= YOUR OBJECTIVE =
Return exactly the lines below, starting with the one that has "### vm.$props" and going on through the one that has "コンポーネントが受け取った現在のプロパティを表すオブジェクトです。Vue インスタンスプロキシは props".

========

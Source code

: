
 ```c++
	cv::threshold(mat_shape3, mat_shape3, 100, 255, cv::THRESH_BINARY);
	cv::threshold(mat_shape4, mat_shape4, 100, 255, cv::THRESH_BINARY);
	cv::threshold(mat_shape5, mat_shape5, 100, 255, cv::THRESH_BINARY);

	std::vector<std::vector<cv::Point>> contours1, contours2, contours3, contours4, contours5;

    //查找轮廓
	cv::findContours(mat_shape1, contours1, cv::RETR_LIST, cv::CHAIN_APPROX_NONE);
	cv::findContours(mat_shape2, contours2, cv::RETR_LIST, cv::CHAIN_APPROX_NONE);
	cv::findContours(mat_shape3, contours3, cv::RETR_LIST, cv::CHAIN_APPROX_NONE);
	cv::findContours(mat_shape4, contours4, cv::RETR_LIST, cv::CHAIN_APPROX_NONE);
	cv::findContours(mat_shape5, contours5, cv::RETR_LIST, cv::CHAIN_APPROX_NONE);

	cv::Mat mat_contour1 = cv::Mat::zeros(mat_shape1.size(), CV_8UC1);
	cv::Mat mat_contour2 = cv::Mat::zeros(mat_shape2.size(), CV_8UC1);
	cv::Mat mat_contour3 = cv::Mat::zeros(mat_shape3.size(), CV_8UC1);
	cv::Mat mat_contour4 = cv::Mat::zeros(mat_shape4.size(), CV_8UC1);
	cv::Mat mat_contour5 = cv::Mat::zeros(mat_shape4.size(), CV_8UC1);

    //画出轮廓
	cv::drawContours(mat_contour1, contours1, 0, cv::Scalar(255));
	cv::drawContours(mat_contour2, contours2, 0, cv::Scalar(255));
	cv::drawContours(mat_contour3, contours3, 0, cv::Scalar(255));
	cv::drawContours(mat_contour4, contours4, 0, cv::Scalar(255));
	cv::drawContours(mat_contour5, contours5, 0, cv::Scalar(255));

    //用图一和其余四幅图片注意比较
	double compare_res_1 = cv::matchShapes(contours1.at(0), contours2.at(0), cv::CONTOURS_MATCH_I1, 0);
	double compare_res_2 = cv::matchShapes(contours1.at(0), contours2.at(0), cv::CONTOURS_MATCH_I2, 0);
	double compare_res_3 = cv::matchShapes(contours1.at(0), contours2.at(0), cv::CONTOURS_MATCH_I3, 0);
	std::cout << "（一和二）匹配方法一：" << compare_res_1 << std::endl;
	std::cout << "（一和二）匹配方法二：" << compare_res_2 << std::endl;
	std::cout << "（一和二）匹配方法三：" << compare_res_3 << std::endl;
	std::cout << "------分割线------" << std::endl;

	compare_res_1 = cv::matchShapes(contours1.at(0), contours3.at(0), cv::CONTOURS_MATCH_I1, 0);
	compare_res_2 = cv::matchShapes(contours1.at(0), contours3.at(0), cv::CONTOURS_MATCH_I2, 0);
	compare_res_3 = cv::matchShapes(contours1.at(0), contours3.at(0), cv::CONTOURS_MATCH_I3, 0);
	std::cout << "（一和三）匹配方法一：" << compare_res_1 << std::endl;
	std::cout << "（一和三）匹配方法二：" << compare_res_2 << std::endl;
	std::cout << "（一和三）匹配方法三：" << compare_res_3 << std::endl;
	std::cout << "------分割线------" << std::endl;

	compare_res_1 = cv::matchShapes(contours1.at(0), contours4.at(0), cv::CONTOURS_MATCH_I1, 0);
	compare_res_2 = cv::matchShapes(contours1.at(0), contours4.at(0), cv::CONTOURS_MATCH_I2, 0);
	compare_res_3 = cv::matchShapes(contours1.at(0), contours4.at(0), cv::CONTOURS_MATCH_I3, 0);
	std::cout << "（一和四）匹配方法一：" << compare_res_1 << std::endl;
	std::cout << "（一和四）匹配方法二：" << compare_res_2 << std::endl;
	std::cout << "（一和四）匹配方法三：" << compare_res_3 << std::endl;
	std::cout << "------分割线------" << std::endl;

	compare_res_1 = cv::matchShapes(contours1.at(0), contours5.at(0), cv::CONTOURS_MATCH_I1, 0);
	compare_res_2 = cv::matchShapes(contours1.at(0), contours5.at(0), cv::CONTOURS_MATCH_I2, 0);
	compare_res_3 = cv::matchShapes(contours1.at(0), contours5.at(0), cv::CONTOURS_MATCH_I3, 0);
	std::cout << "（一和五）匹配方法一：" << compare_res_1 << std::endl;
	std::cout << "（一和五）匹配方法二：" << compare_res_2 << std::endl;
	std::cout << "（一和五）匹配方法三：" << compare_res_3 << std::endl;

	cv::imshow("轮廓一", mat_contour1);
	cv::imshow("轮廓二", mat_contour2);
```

========

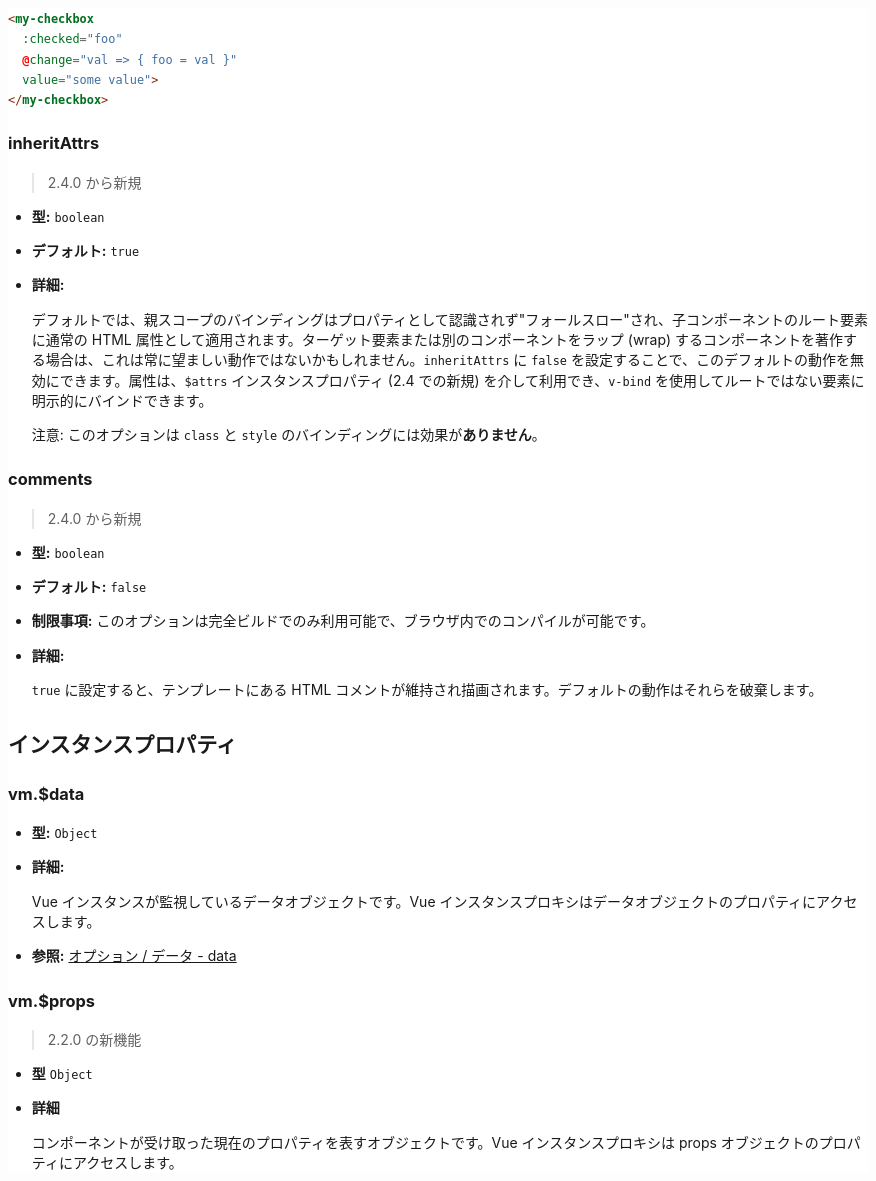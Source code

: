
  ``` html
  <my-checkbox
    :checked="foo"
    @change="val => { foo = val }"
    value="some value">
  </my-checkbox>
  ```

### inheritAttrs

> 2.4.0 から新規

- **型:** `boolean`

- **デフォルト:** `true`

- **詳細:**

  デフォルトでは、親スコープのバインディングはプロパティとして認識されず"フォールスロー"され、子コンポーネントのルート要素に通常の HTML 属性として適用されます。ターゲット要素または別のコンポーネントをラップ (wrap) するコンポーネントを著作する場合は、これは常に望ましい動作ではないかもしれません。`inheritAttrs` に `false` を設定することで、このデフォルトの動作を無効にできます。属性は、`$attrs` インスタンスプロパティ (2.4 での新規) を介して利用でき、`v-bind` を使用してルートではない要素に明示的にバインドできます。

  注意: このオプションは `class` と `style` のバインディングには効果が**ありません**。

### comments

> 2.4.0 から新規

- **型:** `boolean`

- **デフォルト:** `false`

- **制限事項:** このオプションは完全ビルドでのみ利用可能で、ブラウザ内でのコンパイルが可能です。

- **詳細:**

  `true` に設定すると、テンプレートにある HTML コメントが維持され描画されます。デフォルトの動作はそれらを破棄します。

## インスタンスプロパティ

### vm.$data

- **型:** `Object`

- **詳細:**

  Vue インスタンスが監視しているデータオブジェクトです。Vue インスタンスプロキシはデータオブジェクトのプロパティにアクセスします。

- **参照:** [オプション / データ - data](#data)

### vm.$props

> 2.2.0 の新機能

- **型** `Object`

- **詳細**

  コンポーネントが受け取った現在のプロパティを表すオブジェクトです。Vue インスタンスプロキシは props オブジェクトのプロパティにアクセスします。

========

= RESPONSE BOX =
### vm.$props

> 2.2.0 の新機能

- **型** `Object`

- **詳細**

  コンポーネントが受け取った現在のプロパティを表すオブジェクトです。Vue インスタンスプロキシは props オブジェクトのプロパティにアクセスします。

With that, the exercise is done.